La bêtise et la cupidité se conjuguent pour le malheur des Indiens. Elles sont implacablement personnifiées par les interprétations complémentaires de DiCaprio et De Niro. Il en a fallu du temps et parfois des interprétations grimaçantes et lourdes pour que le beau Leo, idole des jeunes filles, devienne cet acteur de composition à la Brando qui incarne en Ernest Burkhart un abruti plus vrai que nature. C’est une sorte de salaud innocent, banal et servile dont on guette les signes de mauvaise conscience sur le visage déformé. Il est sous l’emprise de Hale, véritable ordure que De Niro joue au dernier degré du mielleux. Leur duo et cette petite cohorte de voyous qu’ils emploient est décrite par Scorsese comme une mafia. On retrouve dans ce film la thématique scorsesienne de la contamination mafieuse qui corrompt une société américaine avide d’argent. Mais il y a un thème que Scorsese avait effleuré dans plusieurs de ses films mais sans en faire un argument de premier plan, celui de l’ordre raciste qui régit la société américaine. Le cinéaste multiplie les signaux furtifs : des images d’actualités cinématographiques parlent de quartiers noirs incendiés, on croise le défilé du Ku Klux Klan, organisation qui se relance dans les années 20. Qu’est-ce qui fait qu’Ernest, tout en étant amoureux de Mollie, ne voit pas de problème à assassiner sa famille et des natifs en général, si ce n’est un ordre racial intériorisé pour lequel les tuer est moins grave que tuer un chien ?
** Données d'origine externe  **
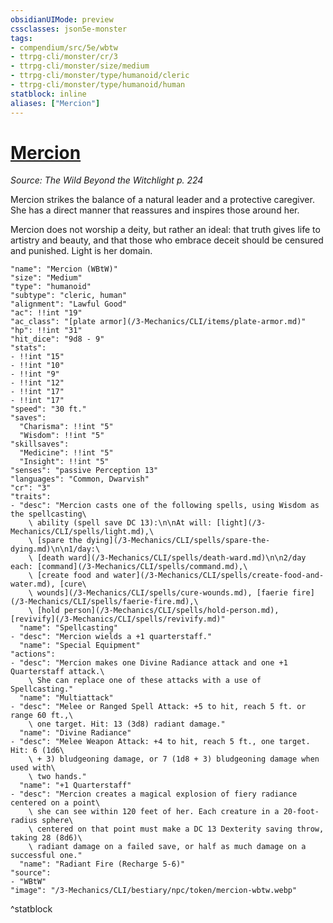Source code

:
 ```yaml
---
obsidianUIMode: preview
cssclasses: json5e-monster
tags:
- compendium/src/5e/wbtw
- ttrpg-cli/monster/cr/3
- ttrpg-cli/monster/size/medium
- ttrpg-cli/monster/type/humanoid/cleric
- ttrpg-cli/monster/type/humanoid/human
statblock: inline
aliases: ["Mercion"]
---
```

# [Mercion](3-Mechanics\CLI\bestiary\npc/mercion-wbtw.md)
*Source: The Wild Beyond the Witchlight p. 224*  

Mercion strikes the balance of a natural leader and a protective caregiver. She has a direct manner that reassures and inspires those around her.

Mercion does not worship a deity, but rather an ideal: that truth gives life to artistry and beauty, and that those who embrace deceit should be censured and punished. Light is her domain.

```statblock
"name": "Mercion (WBtW)"
"size": "Medium"
"type": "humanoid"
"subtype": "cleric, human"
"alignment": "Lawful Good"
"ac": !!int "19"
"ac_class": "[plate armor](/3-Mechanics/CLI/items/plate-armor.md)"
"hp": !!int "31"
"hit_dice": "9d8 - 9"
"stats":
- !!int "15"
- !!int "10"
- !!int "9"
- !!int "12"
- !!int "17"
- !!int "17"
"speed": "30 ft."
"saves":
  "Charisma": !!int "5"
  "Wisdom": !!int "5"
"skillsaves":
  "Medicine": !!int "5"
  "Insight": !!int "5"
"senses": "passive Perception 13"
"languages": "Common, Dwarvish"
"cr": "3"
"traits":
- "desc": "Mercion casts one of the following spells, using Wisdom as the spellcasting\
    \ ability (spell save DC 13):\n\nAt will: [light](/3-Mechanics/CLI/spells/light.md),\
    \ [spare the dying](/3-Mechanics/CLI/spells/spare-the-dying.md)\n\n1/day:\
    \ [death ward](/3-Mechanics/CLI/spells/death-ward.md)\n\n2/day each: [command](/3-Mechanics/CLI/spells/command.md),\
    \ [create food and water](/3-Mechanics/CLI/spells/create-food-and-water.md), [cure\
    \ wounds](/3-Mechanics/CLI/spells/cure-wounds.md), [faerie fire](/3-Mechanics/CLI/spells/faerie-fire.md),\
    \ [hold person](/3-Mechanics/CLI/spells/hold-person.md), [revivify](/3-Mechanics/CLI/spells/revivify.md)"
  "name": "Spellcasting"
- "desc": "Mercion wields a +1 quarterstaff."
  "name": "Special Equipment"
"actions":
- "desc": "Mercion makes one Divine Radiance attack and one +1 Quarterstaff attack.\
    \ She can replace one of these attacks with a use of Spellcasting."
  "name": "Multiattack"
- "desc": "Melee or Ranged Spell Attack: +5 to hit, reach 5 ft. or range 60 ft.,\
    \ one target. Hit: 13 (3d8) radiant damage."
  "name": "Divine Radiance"
- "desc": "Melee Weapon Attack: +4 to hit, reach 5 ft., one target. Hit: 6 (1d6\
    \ + 3) bludgeoning damage, or 7 (1d8 + 3) bludgeoning damage when used with\
    \ two hands."
  "name": "+1 Quarterstaff"
- "desc": "Mercion creates a magical explosion of fiery radiance centered on a point\
    \ she can see within 120 feet of her. Each creature in a 20-foot-radius sphere\
    \ centered on that point must make a DC 13 Dexterity saving throw, taking 28 (8d6)\
    \ radiant damage on a failed save, or half as much damage on a successful one."
  "name": "Radiant Fire (Recharge 5-6)"
"source":
- "WBtW"
"image": "/3-Mechanics/CLI/bestiary/npc/token/mercion-wbtw.webp"
```
^statblock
Le rythme est lancinant, oppressant, accompagné par la bande-son bourdonnante composée par Robbie Robertson. Les Indiens meurent lentement d’une épidémie dont les facteurs sont la cupidité, la bêtise et le racisme. Tout est orchestré et tout se ligue pour les faire disparaître. Scorsese décrit en détails leur dépendance économique, l’alcoolisme qui ravage leur vie, les maladies comme le diabète dont souffrent Mollie et ses sœurs. La société est empoisonnée à un tel degré qu’on ne voit pas d’échappatoire. Le spectateur se sent suffoqué par la litanie des morts et des malheurs qui s’abattent sur les Osage. Killers of the flower moon est le récit d’un génocide de proximité, tranquille et sournois. On croit que ce rythme va changer quand arrive le FBI de Hoover en la personne de l’enquêteur Tom White (Jesse Plemons) mais le récit demeure long, tortueux et accablant. L’enjeu final n’est pas de découvrir la vérité que tout le monde reconnaît à demi-mot mais de faire germer quelque part, notamment dans le cerveau d’un Ernest Burkhart un sentiment sincère de culpabilité. Qu’à travers ce personnage médiocre, l’Amérique voit son passé honteux et sa responsabilité. C’est sans doute pour cela que la fin du film a cette pesanteur qui met le spectateur à la torture : il faut qu’à un moment le Mal soit reconnu, que les assassins reconnaissent leurs fautes et veuillent l’expier. C'est un travail de longue haleine.

Toute flamboyance abandonnée, Martin Scorsese nous livre un film fleuve accablant qui tout en pointant le racisme de la société blanche rend hommage aux amérindiens, à leur volonté de ne pas disparaître. C’est une élégie pour un peuple poussé à une lente agonie.